▶ [ASSIGNED TASK] Check every line of the entries that follow, and copy the ones containing "cdot".

▶ [AVAILABLE RECORDS]
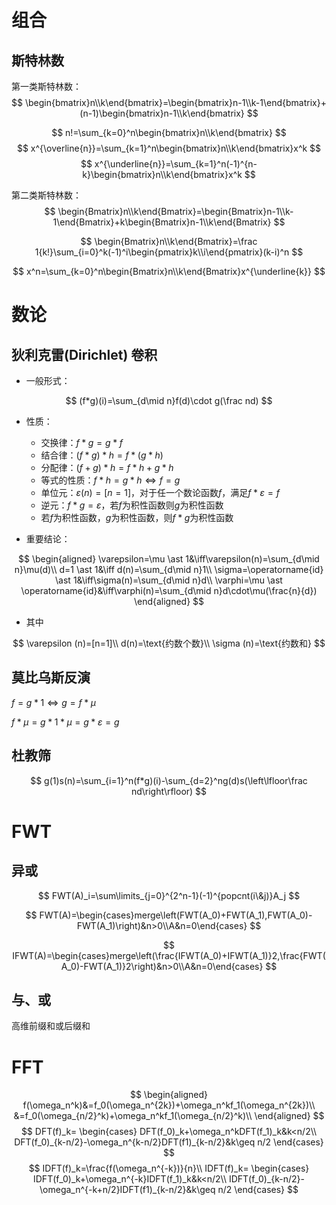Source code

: # 组合

## 斯特林数

第一类斯特林数：
$$
\begin{bmatrix}n\\k\end{bmatrix}=\begin{bmatrix}n-1\\k-1\end{bmatrix}+(n-1)\begin{bmatrix}n-1\\k\end{bmatrix}
$$

$$
n!=\sum_{k=0}^n\begin{bmatrix}n\\k\end{bmatrix}
$$
$$
x^{\overline{n}}=\sum_{k=1}^n\begin{bmatrix}n\\k\end{bmatrix}x^k
$$
$$
x^{\underline{n}}=\sum_{k=1}^n(-1)^{n-k}\begin{bmatrix}n\\k\end{bmatrix}x^k
$$

第二类斯特林数：
$$
\begin{Bmatrix}n\\k\end{Bmatrix}=\begin{Bmatrix}n-1\\k-1\end{Bmatrix}+k\begin{Bmatrix}n-1\\k\end{Bmatrix}
$$

$$
\begin{Bmatrix}n\\k\end{Bmatrix}=\frac 1{k!}\sum_{i=0}^k(-1)^i\begin{pmatrix}k\\i\end{pmatrix}(k-i)^n
$$

$$
x^n=\sum_{k=0}^n\begin{Bmatrix}n\\k\end{Bmatrix}x^{\underline{k}}
$$

# 数论

## 狄利克雷(Dirichlet) 卷积

- 一般形式：

$$
(f*g)(i)=\sum_{d\mid n}f(d)\cdot g(\frac nd)
$$

- 性质：
    - 交换律：$f*g=g*f$
    - 结合律：$(f*g)*h=f*(g*h)$
    - 分配律：$(f+g)*h=f*h+g*h$
    - 等式的性质：$f*h=g*h\iff f=g$
    - 单位元：$\varepsilon(n)=[n=1]$，对于任一个数论函数$f$，满足$f*\varepsilon=f$
    - 逆元：$f*g=\varepsilon$，若$f$为积性函数则$g$为积性函数
    - 若$f$为积性函数，$g$为积性函数，则$f*g$为积性函数

- 重要结论：

$$
\begin{aligned}
\varepsilon=\mu \ast 1&\iff\varepsilon(n)=\sum_{d\mid n}\mu(d)\\
d=1 \ast 1&\iff d(n)=\sum_{d\mid n}1\\
\sigma=\operatorname{id} \ast 1&\iff\sigma(n)=\sum_{d\mid n}d\\
\varphi=\mu \ast \operatorname{id}&\iff\varphi(n)=\sum_{d\mid n}d\cdot\mu(\frac{n}{d})
\end{aligned}
$$

- 其中

$$
\varepsilon (n)=[n=1]\\
d(n)=\text{约数个数}\\
\sigma (n)=\text{约数和}
$$

## 莫比乌斯反演

$f=g*1\iff g=f*\mu$

$f*\mu=g*1*\mu=g*\varepsilon=g$

## 杜教筛
$$
g(1)s(n)=\sum_{i=1}^n(f*g)(i)-\sum_{d=2}^ng(d)s(\left\lfloor\frac nd\right\rfloor)
$$

# FWT

## 异或

$$
FWT(A)_i=\sum\limits_{j=0}^{2^n-1}(-1)^{popcnt(i\&j)}A_j
$$

$$
FWT(A)=\begin{cases}merge\left(FWT(A_0)+FWT(A_1),FWT(A_0)-FWT(A_1)\right)&n>0\\A&n=0\end{cases}
$$

$$
IFWT(A)=\begin{cases}merge\left(\frac{IFWT(A_0)+IFWT(A_1)}2,\frac{FWT(A_0)-FWT(A_1)}2\right)&n>0\\A&n=0\end{cases}
$$

## 与、或

高维前缀和或后缀和

# FFT

$$
\begin{aligned}
f(\omega_n^k)&=f_0(\omega_n^{2k})+\omega_n^kf_1(\omega_n^{2k})\\
&=f_0(\omega_{n/2}^k)+\omega_n^kf_1(\omega_{n/2}^k)\\
\end{aligned}
$$
$$
DFT(f)_k=
\begin{cases}
DFT(f_0)_k+\omega_n^kDFT(f_1)_k&k<n/2\\
DFT(f_0)_{k-n/2}-\omega_n^{k-n/2}DFT(f1)_{k-n/2}&k\geq n/2
\end{cases}
$$
$$
IDFT(f)_k=\frac{f(\omega_n^{-k})}{n}\\
IDFT(f)_k=
\begin{cases}
IDFT(f_0)_k+\omega_n^{-k}IDFT(f_1)_k&k<n/2\\
IDFT(f_0)_{k-n/2}-\omega_n^{-k+n/2}IDFT(f1)_{k-n/2}&k\geq n/2
\end{cases}
$$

▶ [RESULT OF THE EXERCISE]
(f*g)(i)=\sum_{d\mid n}f(d)\cdot g(\frac nd)
\varphi=\mu \ast \operatorname{id}&\iff\varphi(n)=\sum_{d\mid n}d\cdot\mu(\frac{n}{d})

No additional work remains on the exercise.